Brief:
Nothing but the lines from the first line of the entries through the line with "### 强化学习训练流程" should appear in the answer, transcribed exactly and free of pictures.
### Available data
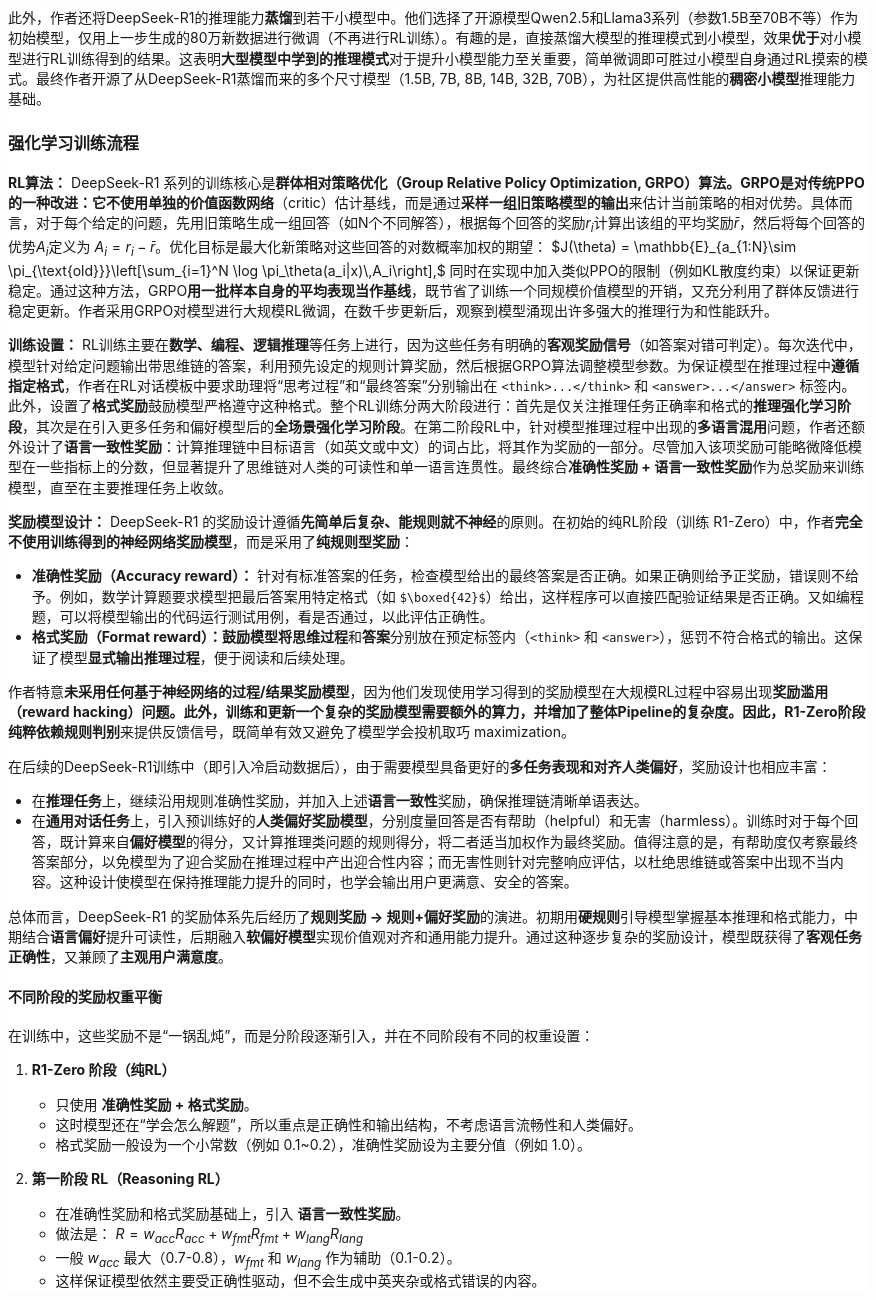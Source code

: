此外，作者还将DeepSeek-R1的推理能力**蒸馏**到若干小模型中。他们选择了开源模型Qwen2.5和Llama3系列（参数1.5B至70B不等）作为初始模型，仅用上一步生成的80万新数据进行微调（不再进行RL训练）。有趣的是，直接蒸馏大模型的推理模式到小模型，效果**优于**对小模型进行RL训练得到的结果。这表明**大型模型中学到的推理模式**对于提升小模型能力至关重要，简单微调即可胜过小模型自身通过RL摸索的模式。最终作者开源了从DeepSeek-R1蒸馏而来的多个尺寸模型（1.5B, 7B, 8B, 14B, 32B, 70B），为社区提供高性能的**稠密小模型**推理能力基础。

### 强化学习训练流程

**RL算法：** DeepSeek-R1 系列的训练核心是**群体相对策略优化（Group Relative Policy Optimization, GRPO）**算法。GRPO是对传统PPO的一种改进：它**不使用单独的价值函数网络**（critic）估计基线，而是通过**采样一组旧策略模型的输出**来估计当前策略的相对优势。具体而言，对于每个给定的问题，先用旧策略生成一组回答（如N个不同解答），根据每个回答的奖励$r_i$计算出该组的平均奖励$\bar{r}$，然后将每个回答的优势$A_i$定义为 $A_i = r_i - \bar{r}$。优化目标是最大化新策略对这些回答的对数概率加权的期望：
$J(\theta) = \mathbb{E}_{a_{1:N}\sim \pi_{\text{old}}}\left[\sum_{i=1}^N \log \pi_\theta(a_i|x)\,A_i\right],$
同时在实现中加入类似PPO的限制（例如KL散度约束）以保证更新稳定。通过这种方法，GRPO**用一批样本自身的平均表现当作基线**，既节省了训练一个同规模价值模型的开销，又充分利用了群体反馈进行稳定更新。作者采用GRPO对模型进行大规模RL微调，在数千步更新后，观察到模型涌现出许多强大的推理行为和性能跃升。

**训练设置：** RL训练主要在**数学、编程、逻辑推理**等任务上进行，因为这些任务有明确的**客观奖励信号**（如答案对错可判定）。每次迭代中，模型针对给定问题输出带思维链的答案，利用预先设定的规则计算奖励，然后根据GRPO算法调整模型参数。为保证模型在推理过程中**遵循指定格式**，作者在RL对话模板中要求助理将“思考过程”和“最终答案”分别输出在 `<think>...</think>` 和 `<answer>...</answer>` 标签内。此外，设置了**格式奖励**鼓励模型严格遵守这种格式。整个RL训练分两大阶段进行：首先是仅关注推理任务正确率和格式的**推理强化学习阶段**，其次是在引入更多任务和偏好模型后的**全场景强化学习阶段**。在第二阶段RL中，针对模型推理过程中出现的**多语言混用**问题，作者还额外设计了**语言一致性奖励**：计算推理链中目标语言（如英文或中文）的词占比，将其作为奖励的一部分。尽管加入该项奖励可能略微降低模型在一些指标上的分数，但显著提升了思维链对人类的可读性和单一语言连贯性。最终综合**准确性奖励 + 语言一致性奖励**作为总奖励来训练模型，直至在主要推理任务上收敛。

**奖励模型设计：** DeepSeek-R1 的奖励设计遵循**先简单后复杂、能规则就不神经**的原则。在初始的纯RL阶段（训练 R1-Zero）中，作者**完全不使用训练得到的神经网络奖励模型**，而是采用了**纯规则型奖励**：

* **准确性奖励（Accuracy reward）：** 针对有标准答案的任务，检查模型给出的最终答案是否正确。如果正确则给予正奖励，错误则不给予。例如，数学计算题要求模型把最后答案用特定格式（如 `$\boxed{42}$`）给出，这样程序可以直接匹配验证结果是否正确。又如编程题，可以将模型输出的代码运行测试用例，看是否通过，以此评估正确性。
* **格式奖励（Format reward）：**鼓励模型将**思维过程**和**答案**分别放在预定标签内（`<think>` 和 `<answer>`），惩罚不符合格式的输出。这保证了模型**显式输出推理过程**，便于阅读和后续处理。

作者特意**未采用任何基于神经网络的过程/结果奖励模型**，因为他们发现使用学习得到的奖励模型在大规模RL过程中容易出现**奖励滥用（reward hacking）**问题。此外，训练和更新一个复杂的奖励模型需要额外的算力，并增加了整体Pipeline的复杂度。因此，R1-Zero阶段纯粹依赖**规则判别**来提供反馈信号，既简单有效又避免了模型学会投机取巧 maximization。

在后续的DeepSeek-R1训练中（即引入冷启动数据后），由于需要模型具备更好的**多任务表现和对齐人类偏好**，奖励设计也相应丰富：

* 在**推理任务**上，继续沿用规则准确性奖励，并加入上述**语言一致性**奖励，确保推理链清晰单语表达。
* 在**通用对话任务**上，引入预训练好的**人类偏好奖励模型**，分别度量回答是否有帮助（helpful）和无害（harmless）。训练时对于每个回答，既计算来自**偏好模型**的得分，又计算推理类问题的规则得分，将二者适当加权作为最终奖励。值得注意的是，有帮助度仅考察最终答案部分，以免模型为了迎合奖励在推理过程中产出迎合性内容；而无害性则针对完整响应评估，以杜绝思维链或答案中出现不当内容。这种设计使模型在保持推理能力提升的同时，也学会输出用户更满意、安全的答案。

总体而言，DeepSeek-R1 的奖励体系先后经历了**规则奖励 → 规则+偏好奖励**的演进。初期用**硬规则**引导模型掌握基本推理和格式能力，中期结合**语言偏好**提升可读性，后期融入**软偏好模型**实现价值观对齐和通用能力提升。通过这种逐步复杂的奖励设计，模型既获得了**客观任务正确性**，又兼顾了**主观用户满意度**。


#### 不同阶段的奖励权重平衡

在训练中，这些奖励不是“一锅乱炖”，而是分阶段逐渐引入，并在不同阶段有不同的权重设置：

1. **R1-Zero 阶段（纯RL）**
      * 只使用 **准确性奖励 + 格式奖励**。
      * 这时模型还在“学会怎么解题”，所以重点是正确性和输出结构，不考虑语言流畅性和人类偏好。
      * 格式奖励一般设为一个小常数（例如 0.1~0.2），准确性奖励设为主要分值（例如 1.0）。

2. **第一阶段 RL（Reasoning RL）**

      * 在准确性奖励和格式奖励基础上，引入 **语言一致性奖励**。
      * 做法是：
        $R = w_{acc}R_{acc} + w_{fmt}R_{fmt} + w_{lang}R_{lang}$
      * 一般 $w_{acc}$ 最大（0.7-0.8），$w_{fmt}$ 和 $w_{lang}$ 作为辅助（0.1-0.2）。
      * 这样保证模型依然主要受正确性驱动，但不会生成中英夹杂或格式错误的内容。
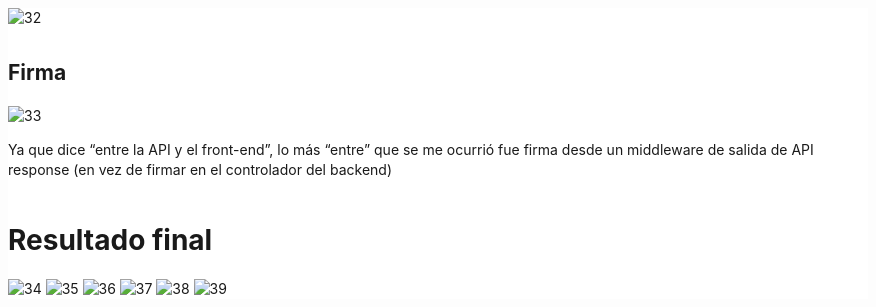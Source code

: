 <img width="484" alt="32" src="https://github.com/Crsk/meli/assets/6186848/ae67aaf3-fbd3-468d-bde7-b408b2339e2c">


## Firma

<img width="944" alt="33" src="https://github.com/Crsk/meli/assets/6186848/33754791-d9b2-452f-b84c-106bd97876ae">


Ya que dice “entre la API y el front-end”, lo más “entre” que se me ocurrió fue firma desde un middleware de salida de API response (en vez de firmar en el controlador del backend)

# Resultado final

<img width="1440" alt="34" src="https://github.com/Crsk/meli/assets/6186848/b3155981-2be9-4f3e-9966-d8a9ce0f3d02">

<img width="1440" alt="35" src="https://github.com/Crsk/meli/assets/6186848/017f49c9-fe7f-4a6d-b502-b0ebb56598a8">

<img width="1440" alt="36" src="https://github.com/Crsk/meli/assets/6186848/7f16d5cd-9b98-4c20-bcd4-7f9918ea5924">

<img width="1440" alt="37" src="https://github.com/Crsk/meli/assets/6186848/4bde04fb-780a-4d51-b55c-bf4b024911ed">

<img width="1440" alt="38" src="https://github.com/Crsk/meli/assets/6186848/23a58643-02da-4b79-89ee-a14ffe934c9d">

<img width="1440" alt="39" src="https://github.com/Crsk/meli/assets/6186848/d161022d-26c0-489b-9ea7-9c4b215beddf">
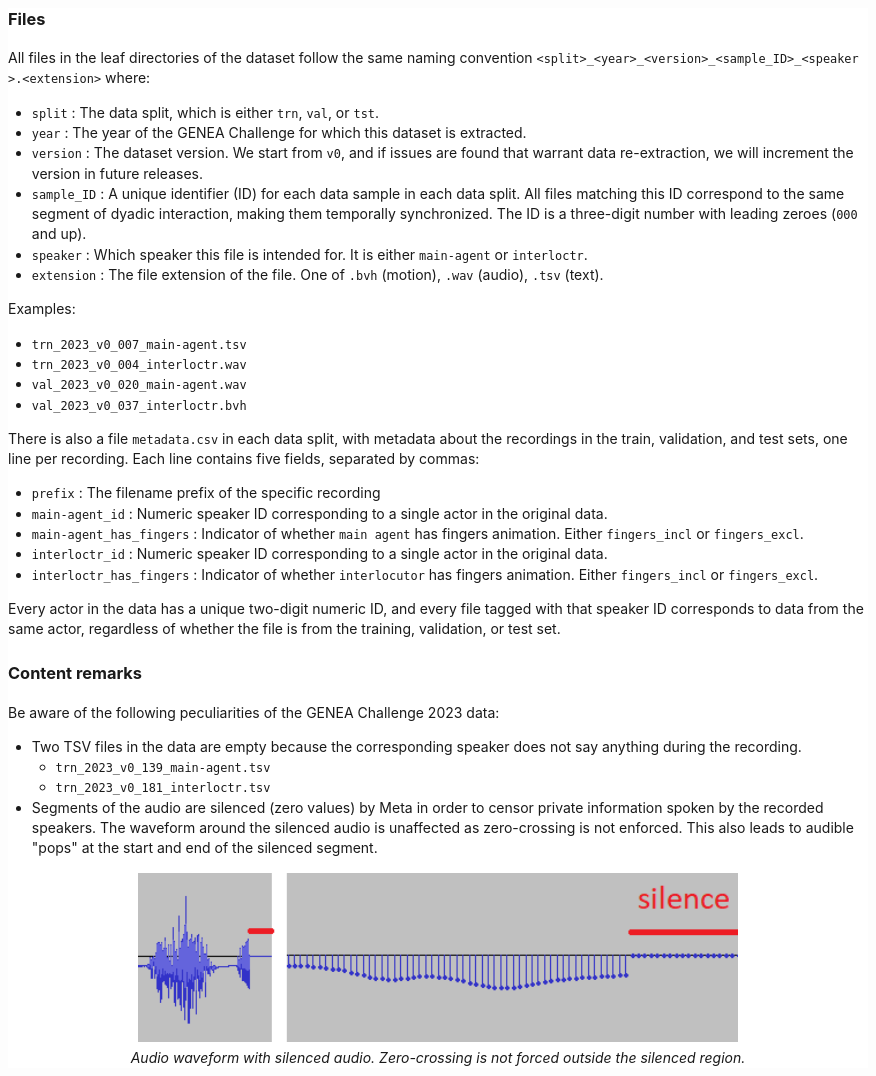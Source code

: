 ### Files
All files in the leaf directories of the dataset follow the same naming convention `<split>_<year>_<version>_<sample_ID>_<speaker>.<extension>` where:
- `split` : The data split, which is either `trn`, `val`, or `tst`.
- `year` : The year of the GENEA Challenge for which this dataset is extracted.
- `version` : The dataset version. We start from `v0`, and if issues are found that warrant data re-extraction, we will increment the version in future releases.
- `sample_ID` : A unique identifier (ID) for each data sample in each data split. All files matching this ID correspond to the same segment of dyadic interaction, making them temporally synchronized. The ID is a three-digit number with leading zeroes (`000` and up).
- `speaker` : Which speaker this file is intended for. It is either `main-agent` or `interloctr`.
- `extension` : The file extension of the file. One of `.bvh` (motion), `.wav` (audio), `.tsv` (text).

Examples:
- `trn_2023_v0_007_main-agent.tsv`
- `trn_2023_v0_004_interloctr.wav`
- `val_2023_v0_020_main-agent.wav`
- `val_2023_v0_037_interloctr.bvh`

There is also a file `metadata.csv` in each data split, with metadata about the recordings in the train, validation, and test sets, one line per recording. Each line contains five fields, separated by commas:
- `prefix` : The filename prefix of the specific recording
- `main-agent_id` : Numeric speaker ID corresponding to a single actor in the original data.
- `main-agent_has_fingers` : Indicator of whether `main agent` has fingers animation. Either `fingers_incl` or `fingers_excl`.
- `interloctr_id` : Numeric speaker ID corresponding to a single actor in the original data.
- `interloctr_has_fingers` : Indicator of whether `interlocutor` has fingers animation. Either `fingers_incl` or `fingers_excl`.

Every actor in the data has a unique two-digit numeric ID, and every file tagged with that speaker ID corresponds to data from the same actor, regardless of whether the file is from the training, validation, or test set.

### Content remarks
Be aware of the following peculiarities of the GENEA Challenge 2023 data:

- Two TSV files in the data are empty because the corresponding speaker does not say anything during the recording.
	- `trn_2023_v0_139_main-agent.tsv`
	- `trn_2023_v0_181_interloctr.tsv`
- Segments of the audio are silenced (zero values) by Meta in order to censor private information spoken by the recorded speakers. The waveform around the silenced audio is unaffected as zero-crossing is not enforced. This also leads to audible "pops" at the start and end of the silenced segment.

<p align="center">
  <img src="images/silenced_audio.png" width="600px" alt="Audio waveform with silenced audio.">
  <br>
  <i>Audio waveform with silenced audio. Zero-crossing is not forced outside the silenced region.</i>
</p>
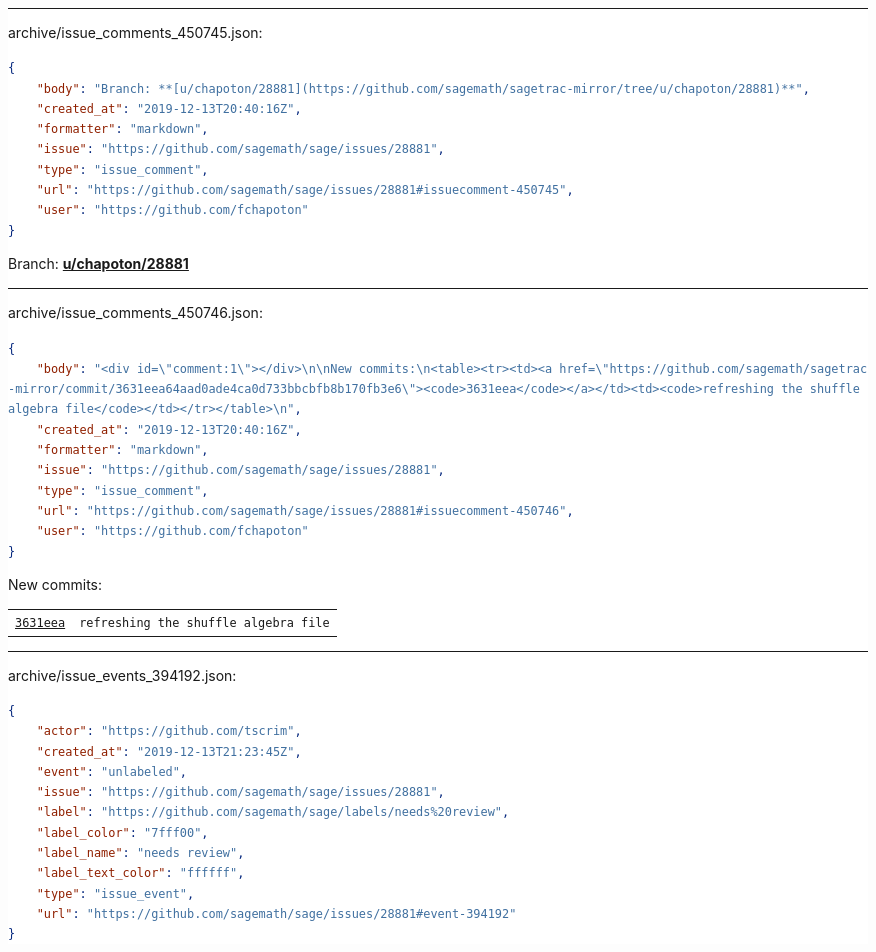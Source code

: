 

---

archive/issue_comments_450745.json:
```json
{
    "body": "Branch: **[u/chapoton/28881](https://github.com/sagemath/sagetrac-mirror/tree/u/chapoton/28881)**",
    "created_at": "2019-12-13T20:40:16Z",
    "formatter": "markdown",
    "issue": "https://github.com/sagemath/sage/issues/28881",
    "type": "issue_comment",
    "url": "https://github.com/sagemath/sage/issues/28881#issuecomment-450745",
    "user": "https://github.com/fchapoton"
}
```

Branch: **[u/chapoton/28881](https://github.com/sagemath/sagetrac-mirror/tree/u/chapoton/28881)**



---

archive/issue_comments_450746.json:
```json
{
    "body": "<div id=\"comment:1\"></div>\n\nNew commits:\n<table><tr><td><a href=\"https://github.com/sagemath/sagetrac-mirror/commit/3631eea64aad0ade4ca0d733bbcbfb8b170fb3e6\"><code>3631eea</code></a></td><td><code>refreshing the shuffle algebra file</code></td></tr></table>\n",
    "created_at": "2019-12-13T20:40:16Z",
    "formatter": "markdown",
    "issue": "https://github.com/sagemath/sage/issues/28881",
    "type": "issue_comment",
    "url": "https://github.com/sagemath/sage/issues/28881#issuecomment-450746",
    "user": "https://github.com/fchapoton"
}
```

<div id="comment:1"></div>

New commits:
<table><tr><td><a href="https://github.com/sagemath/sagetrac-mirror/commit/3631eea64aad0ade4ca0d733bbcbfb8b170fb3e6"><code>3631eea</code></a></td><td><code>refreshing the shuffle algebra file</code></td></tr></table>




---

archive/issue_events_394192.json:
```json
{
    "actor": "https://github.com/tscrim",
    "created_at": "2019-12-13T21:23:45Z",
    "event": "unlabeled",
    "issue": "https://github.com/sagemath/sage/issues/28881",
    "label": "https://github.com/sagemath/sage/labels/needs%20review",
    "label_color": "7fff00",
    "label_name": "needs review",
    "label_text_color": "ffffff",
    "type": "issue_event",
    "url": "https://github.com/sagemath/sage/issues/28881#event-394192"
}
```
######
Completed exercise:
Source code

:此外，作者还将DeepSeek-R1的推理能力**蒸馏**到若干小模型中。他们选择了开源模型Qwen2.5和Llama3系列（参数1.5B至70B不等）作为初始模型，仅用上一步生成的80万新数据进行微调（不再进行RL训练）。有趣的是，直接蒸馏大模型的推理模式到小模型，效果**优于**对小模型进行RL训练得到的结果。这表明**大型模型中学到的推理模式**对于提升小模型能力至关重要，简单微调即可胜过小模型自身通过RL摸索的模式。最终作者开源了从DeepSeek-R1蒸馏而来的多个尺寸模型（1.5B, 7B, 8B, 14B, 32B, 70B），为社区提供高性能的**稠密小模型**推理能力基础。

### 强化学习训练流程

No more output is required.